Proposal - Run internal review-apps manually
Context
We recently discussed the possibility of running review-apps manually (see slack discussion - internal), and I want to extend this discussion to a wider audience to make an informed decision.
Why this proposal? (as of 2023-09-14)
Engineering Productivity team is spending a lot of time/energy on keeping the GKE review-apps cluster stable and up-to-date (see the known incidents we have in our review-apps RUNBOOK), potentially for a lot of review-apps that are left unused (we do not yet have metrics on the review-apps usage - see the Open questions question 2. below)
When are review-apps automatically deployed?
- Review Apps are automatically deployed:
- on review-related CI changes
- on frontend config changes
- on
qa/changes - when the pipeline:run-review-app label is set
- Review-apps are currently blocking. This means that every time a review-app isn't properly deployed, we are blocking an MR from being merged.
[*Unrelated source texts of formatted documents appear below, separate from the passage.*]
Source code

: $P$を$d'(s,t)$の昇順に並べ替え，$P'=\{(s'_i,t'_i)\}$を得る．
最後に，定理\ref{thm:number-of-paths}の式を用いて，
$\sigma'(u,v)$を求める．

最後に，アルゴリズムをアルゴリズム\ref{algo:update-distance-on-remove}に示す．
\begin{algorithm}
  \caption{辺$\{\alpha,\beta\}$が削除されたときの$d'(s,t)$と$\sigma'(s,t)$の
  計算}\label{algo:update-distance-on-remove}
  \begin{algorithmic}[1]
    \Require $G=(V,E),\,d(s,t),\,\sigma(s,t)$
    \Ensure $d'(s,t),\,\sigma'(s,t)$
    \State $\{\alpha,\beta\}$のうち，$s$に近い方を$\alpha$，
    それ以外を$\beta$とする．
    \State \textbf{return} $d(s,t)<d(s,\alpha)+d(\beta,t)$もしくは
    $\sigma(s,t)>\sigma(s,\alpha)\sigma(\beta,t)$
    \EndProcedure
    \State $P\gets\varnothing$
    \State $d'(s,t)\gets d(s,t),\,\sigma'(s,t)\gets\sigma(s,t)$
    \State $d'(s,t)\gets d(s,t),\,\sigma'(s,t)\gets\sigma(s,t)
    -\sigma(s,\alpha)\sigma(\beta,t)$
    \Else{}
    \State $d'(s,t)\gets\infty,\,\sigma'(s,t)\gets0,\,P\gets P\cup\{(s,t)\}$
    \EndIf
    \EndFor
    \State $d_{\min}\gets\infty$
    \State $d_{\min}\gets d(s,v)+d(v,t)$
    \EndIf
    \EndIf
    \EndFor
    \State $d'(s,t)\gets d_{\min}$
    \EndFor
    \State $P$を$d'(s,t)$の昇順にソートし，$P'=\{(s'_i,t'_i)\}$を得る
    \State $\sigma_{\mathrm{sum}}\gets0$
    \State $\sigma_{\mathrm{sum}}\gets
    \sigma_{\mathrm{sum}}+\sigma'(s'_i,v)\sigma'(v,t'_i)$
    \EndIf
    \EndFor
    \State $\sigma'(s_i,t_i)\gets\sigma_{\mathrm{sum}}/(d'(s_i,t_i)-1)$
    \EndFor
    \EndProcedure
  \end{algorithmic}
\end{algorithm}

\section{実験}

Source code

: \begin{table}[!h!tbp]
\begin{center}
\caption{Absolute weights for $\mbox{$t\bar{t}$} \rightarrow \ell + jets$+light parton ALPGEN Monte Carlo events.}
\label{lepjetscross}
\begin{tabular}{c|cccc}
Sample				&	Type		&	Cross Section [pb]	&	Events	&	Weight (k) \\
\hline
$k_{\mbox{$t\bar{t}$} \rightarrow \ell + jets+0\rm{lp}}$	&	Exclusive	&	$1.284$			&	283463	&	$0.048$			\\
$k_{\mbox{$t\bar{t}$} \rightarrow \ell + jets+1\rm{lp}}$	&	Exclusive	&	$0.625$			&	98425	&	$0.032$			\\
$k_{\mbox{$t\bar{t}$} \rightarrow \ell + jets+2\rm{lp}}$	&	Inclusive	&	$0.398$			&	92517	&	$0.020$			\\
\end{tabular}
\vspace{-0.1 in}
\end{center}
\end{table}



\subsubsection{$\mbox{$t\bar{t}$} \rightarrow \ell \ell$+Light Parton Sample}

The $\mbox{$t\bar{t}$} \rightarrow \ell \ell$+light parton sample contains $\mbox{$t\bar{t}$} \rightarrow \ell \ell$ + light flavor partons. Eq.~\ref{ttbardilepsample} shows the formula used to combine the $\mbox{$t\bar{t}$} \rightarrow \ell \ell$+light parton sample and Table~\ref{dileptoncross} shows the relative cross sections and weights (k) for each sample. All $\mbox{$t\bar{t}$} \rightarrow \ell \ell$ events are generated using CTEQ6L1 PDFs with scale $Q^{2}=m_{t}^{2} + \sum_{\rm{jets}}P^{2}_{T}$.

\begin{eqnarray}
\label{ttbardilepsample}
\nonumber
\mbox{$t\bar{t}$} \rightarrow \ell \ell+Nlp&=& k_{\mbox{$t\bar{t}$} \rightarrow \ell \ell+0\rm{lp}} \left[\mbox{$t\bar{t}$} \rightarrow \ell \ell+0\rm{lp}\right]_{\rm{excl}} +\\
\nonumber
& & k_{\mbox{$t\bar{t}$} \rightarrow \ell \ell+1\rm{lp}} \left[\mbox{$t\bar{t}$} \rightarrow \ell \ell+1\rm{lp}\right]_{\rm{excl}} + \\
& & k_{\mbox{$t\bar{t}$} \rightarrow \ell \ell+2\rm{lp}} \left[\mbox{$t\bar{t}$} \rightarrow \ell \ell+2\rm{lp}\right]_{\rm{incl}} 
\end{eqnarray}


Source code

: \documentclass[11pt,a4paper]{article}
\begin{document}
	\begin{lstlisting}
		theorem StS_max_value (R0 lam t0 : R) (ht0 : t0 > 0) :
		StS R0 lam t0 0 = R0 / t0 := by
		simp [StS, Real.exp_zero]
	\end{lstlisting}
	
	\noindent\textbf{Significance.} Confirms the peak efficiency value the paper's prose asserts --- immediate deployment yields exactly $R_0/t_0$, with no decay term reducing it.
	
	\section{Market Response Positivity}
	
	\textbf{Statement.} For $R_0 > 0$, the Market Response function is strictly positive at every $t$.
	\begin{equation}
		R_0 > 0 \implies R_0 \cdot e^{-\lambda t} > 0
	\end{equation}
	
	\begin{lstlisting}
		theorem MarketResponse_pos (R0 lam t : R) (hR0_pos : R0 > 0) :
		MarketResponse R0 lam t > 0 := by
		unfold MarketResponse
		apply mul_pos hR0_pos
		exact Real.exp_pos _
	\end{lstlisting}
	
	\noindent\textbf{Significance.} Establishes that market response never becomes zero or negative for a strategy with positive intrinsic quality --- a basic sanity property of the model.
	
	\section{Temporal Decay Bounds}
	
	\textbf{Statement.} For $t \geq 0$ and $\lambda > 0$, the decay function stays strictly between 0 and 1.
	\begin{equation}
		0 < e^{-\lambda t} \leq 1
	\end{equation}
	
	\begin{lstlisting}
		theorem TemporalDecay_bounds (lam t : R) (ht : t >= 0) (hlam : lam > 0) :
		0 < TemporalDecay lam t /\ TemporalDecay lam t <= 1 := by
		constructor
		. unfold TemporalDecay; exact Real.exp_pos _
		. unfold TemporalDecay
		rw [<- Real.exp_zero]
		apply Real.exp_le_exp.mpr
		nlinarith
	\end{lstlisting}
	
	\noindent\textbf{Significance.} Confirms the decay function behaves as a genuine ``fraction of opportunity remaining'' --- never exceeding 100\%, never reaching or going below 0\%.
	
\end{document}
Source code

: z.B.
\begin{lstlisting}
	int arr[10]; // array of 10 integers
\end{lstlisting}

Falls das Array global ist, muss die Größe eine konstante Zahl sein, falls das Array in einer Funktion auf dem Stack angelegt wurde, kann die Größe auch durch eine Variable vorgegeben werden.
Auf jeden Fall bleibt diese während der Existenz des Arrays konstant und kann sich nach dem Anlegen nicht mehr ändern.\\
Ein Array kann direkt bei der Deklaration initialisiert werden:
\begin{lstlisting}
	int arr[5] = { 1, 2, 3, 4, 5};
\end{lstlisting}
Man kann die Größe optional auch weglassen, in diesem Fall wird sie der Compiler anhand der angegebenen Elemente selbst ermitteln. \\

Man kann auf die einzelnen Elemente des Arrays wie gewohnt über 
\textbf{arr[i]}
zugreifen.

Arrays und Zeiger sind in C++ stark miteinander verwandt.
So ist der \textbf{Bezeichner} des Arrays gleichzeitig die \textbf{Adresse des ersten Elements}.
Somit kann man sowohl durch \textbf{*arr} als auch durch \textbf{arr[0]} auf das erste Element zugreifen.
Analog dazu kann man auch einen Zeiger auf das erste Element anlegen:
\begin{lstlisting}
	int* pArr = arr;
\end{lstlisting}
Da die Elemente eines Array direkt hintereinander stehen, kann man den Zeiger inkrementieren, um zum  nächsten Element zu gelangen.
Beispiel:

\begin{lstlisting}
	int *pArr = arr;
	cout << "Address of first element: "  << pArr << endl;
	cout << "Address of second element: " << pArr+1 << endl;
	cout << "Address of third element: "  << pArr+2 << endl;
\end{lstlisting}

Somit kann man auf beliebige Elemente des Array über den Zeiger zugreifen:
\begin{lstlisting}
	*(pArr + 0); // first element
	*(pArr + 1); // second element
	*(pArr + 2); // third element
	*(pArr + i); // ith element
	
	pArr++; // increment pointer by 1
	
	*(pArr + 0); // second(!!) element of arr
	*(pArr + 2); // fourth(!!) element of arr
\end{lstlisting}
- A review-app child pipeline takes around 40min to finish.
When are E2E tests run?
We are currently running E2E tests on review-apps, GDK and Omnibus.
On review-apps
We are automatically running E2E on review-apps for those jobs:
-
review-qa-smoke: always run in MRs -
review-qa-blocking-parallel: always run in MRs
On other platforms
The other platforms are GDK and Omnibus. and For instance, see the GDK QA jobs:
-
gdk-qa-smokeare always run -
gdk-qa-reliableare always run, but allowed to fail for the time being (this will probably change soon though) -
gdk-qa-non-blockingare run manually, and allowed to fail
The rules for omnibus package-and-test child pipelines are fairly complex to parse, so I won't detail them there.
The main takeaway is that we are testing the application via E2E tests in various places already.
Goal
Discuss with EP/Quality how the review-apps are currently used, and whether it would be a good idea to switch them from running automatically in MRs to manually (i.e. click on the start-review-app-pipelines trigger job in the UI, or use the pipeline:run-review-app label on the MR).
Open questions
- How relevant are E2E tests ran against review-apps? Do we use this data a lot?
- How many people do rely on review-apps? (I don't think we have a lot of data on this, although it's probably something we could extract from the GCP logs?)
For 2., I also think having a manual job and the pipeline:run-review-app label would be sufficient in practice.